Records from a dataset
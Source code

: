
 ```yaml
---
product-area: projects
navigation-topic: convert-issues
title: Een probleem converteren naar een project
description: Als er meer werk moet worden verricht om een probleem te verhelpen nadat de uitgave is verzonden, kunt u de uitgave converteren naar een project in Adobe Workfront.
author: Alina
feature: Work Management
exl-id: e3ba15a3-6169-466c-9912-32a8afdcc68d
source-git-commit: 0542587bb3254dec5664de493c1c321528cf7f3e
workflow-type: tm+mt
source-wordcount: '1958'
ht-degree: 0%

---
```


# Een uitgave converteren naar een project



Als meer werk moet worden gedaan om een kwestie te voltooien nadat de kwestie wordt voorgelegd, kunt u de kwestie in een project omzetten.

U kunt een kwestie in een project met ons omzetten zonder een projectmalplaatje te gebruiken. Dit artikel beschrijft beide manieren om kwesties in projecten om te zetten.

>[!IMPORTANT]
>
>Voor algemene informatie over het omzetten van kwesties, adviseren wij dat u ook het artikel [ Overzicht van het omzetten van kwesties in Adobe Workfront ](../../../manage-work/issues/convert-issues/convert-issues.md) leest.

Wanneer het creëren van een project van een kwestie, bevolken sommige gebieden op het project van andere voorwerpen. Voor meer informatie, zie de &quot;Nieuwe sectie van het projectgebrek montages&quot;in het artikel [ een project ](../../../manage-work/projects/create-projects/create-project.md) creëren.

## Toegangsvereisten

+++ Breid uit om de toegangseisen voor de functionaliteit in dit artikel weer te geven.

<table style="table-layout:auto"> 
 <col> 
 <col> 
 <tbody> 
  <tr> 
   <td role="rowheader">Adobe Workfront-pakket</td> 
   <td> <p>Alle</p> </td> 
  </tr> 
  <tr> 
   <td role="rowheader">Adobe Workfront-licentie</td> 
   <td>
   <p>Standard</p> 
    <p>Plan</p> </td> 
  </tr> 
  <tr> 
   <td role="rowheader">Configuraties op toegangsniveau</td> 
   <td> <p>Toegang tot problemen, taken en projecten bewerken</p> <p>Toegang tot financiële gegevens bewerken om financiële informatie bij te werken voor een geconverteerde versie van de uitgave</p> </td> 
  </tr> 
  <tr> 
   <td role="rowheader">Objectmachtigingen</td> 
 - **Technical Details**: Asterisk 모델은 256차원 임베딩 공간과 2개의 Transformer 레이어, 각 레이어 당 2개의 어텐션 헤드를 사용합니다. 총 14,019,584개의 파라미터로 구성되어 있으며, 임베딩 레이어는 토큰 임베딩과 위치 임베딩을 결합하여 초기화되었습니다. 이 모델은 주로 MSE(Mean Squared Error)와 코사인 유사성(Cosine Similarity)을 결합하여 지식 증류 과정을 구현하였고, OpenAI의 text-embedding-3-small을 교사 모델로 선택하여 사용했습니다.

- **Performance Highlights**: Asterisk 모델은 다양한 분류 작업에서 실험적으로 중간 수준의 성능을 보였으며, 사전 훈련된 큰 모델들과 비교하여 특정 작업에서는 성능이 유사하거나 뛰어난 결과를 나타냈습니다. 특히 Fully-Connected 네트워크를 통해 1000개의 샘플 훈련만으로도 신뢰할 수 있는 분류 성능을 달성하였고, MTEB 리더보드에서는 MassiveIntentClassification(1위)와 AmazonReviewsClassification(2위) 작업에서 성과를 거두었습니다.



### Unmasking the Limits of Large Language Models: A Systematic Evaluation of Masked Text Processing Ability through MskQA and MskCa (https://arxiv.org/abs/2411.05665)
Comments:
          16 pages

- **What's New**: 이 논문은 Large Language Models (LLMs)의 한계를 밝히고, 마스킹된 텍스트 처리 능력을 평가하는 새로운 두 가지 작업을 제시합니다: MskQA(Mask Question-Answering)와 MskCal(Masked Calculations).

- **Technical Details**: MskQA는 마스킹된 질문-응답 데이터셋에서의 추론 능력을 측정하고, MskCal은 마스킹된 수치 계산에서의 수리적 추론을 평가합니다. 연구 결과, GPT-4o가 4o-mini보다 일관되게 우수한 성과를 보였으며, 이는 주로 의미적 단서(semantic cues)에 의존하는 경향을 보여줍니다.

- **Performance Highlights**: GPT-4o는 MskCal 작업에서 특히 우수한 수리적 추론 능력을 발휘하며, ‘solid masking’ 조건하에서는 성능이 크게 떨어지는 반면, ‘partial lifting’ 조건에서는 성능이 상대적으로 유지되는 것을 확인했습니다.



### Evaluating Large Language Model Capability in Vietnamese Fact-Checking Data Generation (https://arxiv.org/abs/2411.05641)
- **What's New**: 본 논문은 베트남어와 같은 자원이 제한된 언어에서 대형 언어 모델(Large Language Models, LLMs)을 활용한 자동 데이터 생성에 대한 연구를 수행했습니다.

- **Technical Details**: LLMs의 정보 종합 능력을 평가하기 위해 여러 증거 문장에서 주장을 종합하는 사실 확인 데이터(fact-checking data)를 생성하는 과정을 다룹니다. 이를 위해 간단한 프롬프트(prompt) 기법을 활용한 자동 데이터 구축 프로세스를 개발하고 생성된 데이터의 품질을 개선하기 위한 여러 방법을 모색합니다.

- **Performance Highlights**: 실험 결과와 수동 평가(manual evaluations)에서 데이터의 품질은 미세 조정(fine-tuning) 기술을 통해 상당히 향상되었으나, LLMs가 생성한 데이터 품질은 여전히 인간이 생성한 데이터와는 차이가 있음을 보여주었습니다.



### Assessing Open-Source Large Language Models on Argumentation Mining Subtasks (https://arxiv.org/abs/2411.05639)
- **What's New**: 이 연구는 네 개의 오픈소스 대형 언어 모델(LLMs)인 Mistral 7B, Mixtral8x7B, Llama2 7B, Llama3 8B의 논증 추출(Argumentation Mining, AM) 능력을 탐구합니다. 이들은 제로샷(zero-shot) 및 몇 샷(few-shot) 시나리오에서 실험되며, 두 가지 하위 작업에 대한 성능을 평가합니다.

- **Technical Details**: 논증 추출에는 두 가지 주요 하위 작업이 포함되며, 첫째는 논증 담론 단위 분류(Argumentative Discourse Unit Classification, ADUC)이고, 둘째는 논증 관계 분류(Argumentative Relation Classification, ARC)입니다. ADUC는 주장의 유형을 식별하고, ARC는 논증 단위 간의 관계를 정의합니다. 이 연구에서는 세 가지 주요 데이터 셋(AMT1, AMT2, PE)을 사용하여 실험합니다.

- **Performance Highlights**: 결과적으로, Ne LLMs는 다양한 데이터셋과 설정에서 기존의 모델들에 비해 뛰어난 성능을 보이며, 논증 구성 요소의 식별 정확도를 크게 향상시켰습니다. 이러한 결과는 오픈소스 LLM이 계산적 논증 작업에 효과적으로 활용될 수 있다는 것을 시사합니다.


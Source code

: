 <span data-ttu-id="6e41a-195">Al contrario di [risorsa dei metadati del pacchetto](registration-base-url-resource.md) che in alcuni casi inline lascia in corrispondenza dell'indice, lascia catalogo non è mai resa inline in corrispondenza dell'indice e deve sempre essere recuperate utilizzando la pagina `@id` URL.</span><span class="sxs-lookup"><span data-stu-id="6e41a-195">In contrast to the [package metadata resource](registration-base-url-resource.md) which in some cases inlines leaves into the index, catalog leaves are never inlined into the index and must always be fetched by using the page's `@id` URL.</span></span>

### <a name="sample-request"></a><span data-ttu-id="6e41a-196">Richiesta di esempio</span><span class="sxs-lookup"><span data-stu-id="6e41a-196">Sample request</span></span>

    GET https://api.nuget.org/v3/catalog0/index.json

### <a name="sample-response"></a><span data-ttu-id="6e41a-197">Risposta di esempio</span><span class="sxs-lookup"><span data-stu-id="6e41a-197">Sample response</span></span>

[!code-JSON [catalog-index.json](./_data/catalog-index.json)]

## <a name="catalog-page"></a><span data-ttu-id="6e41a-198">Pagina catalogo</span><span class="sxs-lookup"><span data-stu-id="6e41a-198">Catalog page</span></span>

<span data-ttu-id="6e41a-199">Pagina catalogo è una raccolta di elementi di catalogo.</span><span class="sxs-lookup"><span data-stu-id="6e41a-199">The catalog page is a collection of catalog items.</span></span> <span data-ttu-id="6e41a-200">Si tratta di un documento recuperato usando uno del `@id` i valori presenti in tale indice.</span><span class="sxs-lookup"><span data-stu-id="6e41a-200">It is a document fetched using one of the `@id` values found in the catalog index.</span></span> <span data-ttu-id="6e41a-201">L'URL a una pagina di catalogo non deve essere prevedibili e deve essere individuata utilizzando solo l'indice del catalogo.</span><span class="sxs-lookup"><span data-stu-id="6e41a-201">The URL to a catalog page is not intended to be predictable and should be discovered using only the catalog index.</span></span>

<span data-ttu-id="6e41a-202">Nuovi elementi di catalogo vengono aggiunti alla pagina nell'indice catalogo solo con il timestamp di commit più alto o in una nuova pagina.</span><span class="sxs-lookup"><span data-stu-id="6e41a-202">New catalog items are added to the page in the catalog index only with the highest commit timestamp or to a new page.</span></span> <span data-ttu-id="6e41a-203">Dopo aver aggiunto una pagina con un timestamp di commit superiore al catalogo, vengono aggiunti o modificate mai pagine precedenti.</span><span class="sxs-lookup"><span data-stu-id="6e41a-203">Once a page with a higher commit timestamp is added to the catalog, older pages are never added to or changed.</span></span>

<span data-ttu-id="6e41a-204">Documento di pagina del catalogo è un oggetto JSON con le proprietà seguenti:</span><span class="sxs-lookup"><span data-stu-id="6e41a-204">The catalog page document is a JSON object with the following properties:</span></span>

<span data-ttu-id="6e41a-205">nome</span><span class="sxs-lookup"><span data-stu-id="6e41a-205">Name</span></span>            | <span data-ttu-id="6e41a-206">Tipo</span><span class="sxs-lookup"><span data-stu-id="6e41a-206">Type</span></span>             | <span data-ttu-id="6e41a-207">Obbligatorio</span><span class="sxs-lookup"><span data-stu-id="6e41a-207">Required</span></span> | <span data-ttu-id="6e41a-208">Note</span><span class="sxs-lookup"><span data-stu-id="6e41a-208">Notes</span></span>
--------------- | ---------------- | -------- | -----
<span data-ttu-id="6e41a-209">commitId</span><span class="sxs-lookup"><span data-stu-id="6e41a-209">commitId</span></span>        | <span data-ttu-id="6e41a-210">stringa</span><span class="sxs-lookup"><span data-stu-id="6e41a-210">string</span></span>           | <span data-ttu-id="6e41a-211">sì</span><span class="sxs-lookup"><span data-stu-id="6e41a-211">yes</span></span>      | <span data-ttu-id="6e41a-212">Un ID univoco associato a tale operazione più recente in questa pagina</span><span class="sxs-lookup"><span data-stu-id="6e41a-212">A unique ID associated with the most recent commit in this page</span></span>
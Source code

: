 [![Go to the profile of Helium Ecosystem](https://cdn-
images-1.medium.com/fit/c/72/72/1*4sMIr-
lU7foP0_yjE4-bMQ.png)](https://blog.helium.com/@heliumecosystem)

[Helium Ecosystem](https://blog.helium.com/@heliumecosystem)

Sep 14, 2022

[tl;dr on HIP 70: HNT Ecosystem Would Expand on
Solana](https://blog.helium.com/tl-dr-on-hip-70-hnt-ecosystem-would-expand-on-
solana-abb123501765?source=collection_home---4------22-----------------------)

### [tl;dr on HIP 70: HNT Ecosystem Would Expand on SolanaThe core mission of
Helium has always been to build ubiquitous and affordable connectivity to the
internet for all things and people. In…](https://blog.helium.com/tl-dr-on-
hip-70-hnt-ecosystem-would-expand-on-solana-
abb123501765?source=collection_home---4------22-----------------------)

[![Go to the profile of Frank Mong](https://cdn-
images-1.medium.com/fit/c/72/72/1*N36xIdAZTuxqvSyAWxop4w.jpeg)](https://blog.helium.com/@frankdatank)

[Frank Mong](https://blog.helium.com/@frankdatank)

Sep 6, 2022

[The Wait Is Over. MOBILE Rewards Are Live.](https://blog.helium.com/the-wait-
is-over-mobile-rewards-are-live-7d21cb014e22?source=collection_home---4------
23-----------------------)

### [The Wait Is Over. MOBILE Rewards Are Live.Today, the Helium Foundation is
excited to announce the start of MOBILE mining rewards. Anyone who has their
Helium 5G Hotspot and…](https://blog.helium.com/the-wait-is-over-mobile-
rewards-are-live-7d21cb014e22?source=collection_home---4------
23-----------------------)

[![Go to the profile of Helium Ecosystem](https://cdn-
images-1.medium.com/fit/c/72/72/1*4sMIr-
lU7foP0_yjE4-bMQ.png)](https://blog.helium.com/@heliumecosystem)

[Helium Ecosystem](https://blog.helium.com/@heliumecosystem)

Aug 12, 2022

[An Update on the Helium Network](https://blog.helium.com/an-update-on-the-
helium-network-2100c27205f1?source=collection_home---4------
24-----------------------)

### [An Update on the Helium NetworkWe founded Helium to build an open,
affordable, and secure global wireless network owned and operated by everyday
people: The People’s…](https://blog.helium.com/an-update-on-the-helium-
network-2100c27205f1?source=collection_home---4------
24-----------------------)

• **WHAT TO WORK ON**
Exact reproduction is required. Give the lines of the data from its first line through the line containing "Als meer werk", and no others.

• **ANSWER BELOW**
Source code

:
 ```yaml
---
product-area: projects
navigation-topic: convert-issues
title: Een probleem converteren naar een project
description: Als er meer werk moet worden verricht om een probleem te verhelpen nadat de uitgave is verzonden, kunt u de uitgave converteren naar een project in Adobe Workfront.
author: Alina
feature: Work Management
exl-id: e3ba15a3-6169-466c-9912-32a8afdcc68d
source-git-commit: 0542587bb3254dec5664de493c1c321528cf7f3e
workflow-type: tm+mt
source-wordcount: '1958'
ht-degree: 0%

---
```


# Een uitgave converteren naar een project



Als meer werk moet worden gedaan om een kwestie te voltooien nadat de kwestie wordt voorgelegd, kunt u de kwestie in een project omzetten.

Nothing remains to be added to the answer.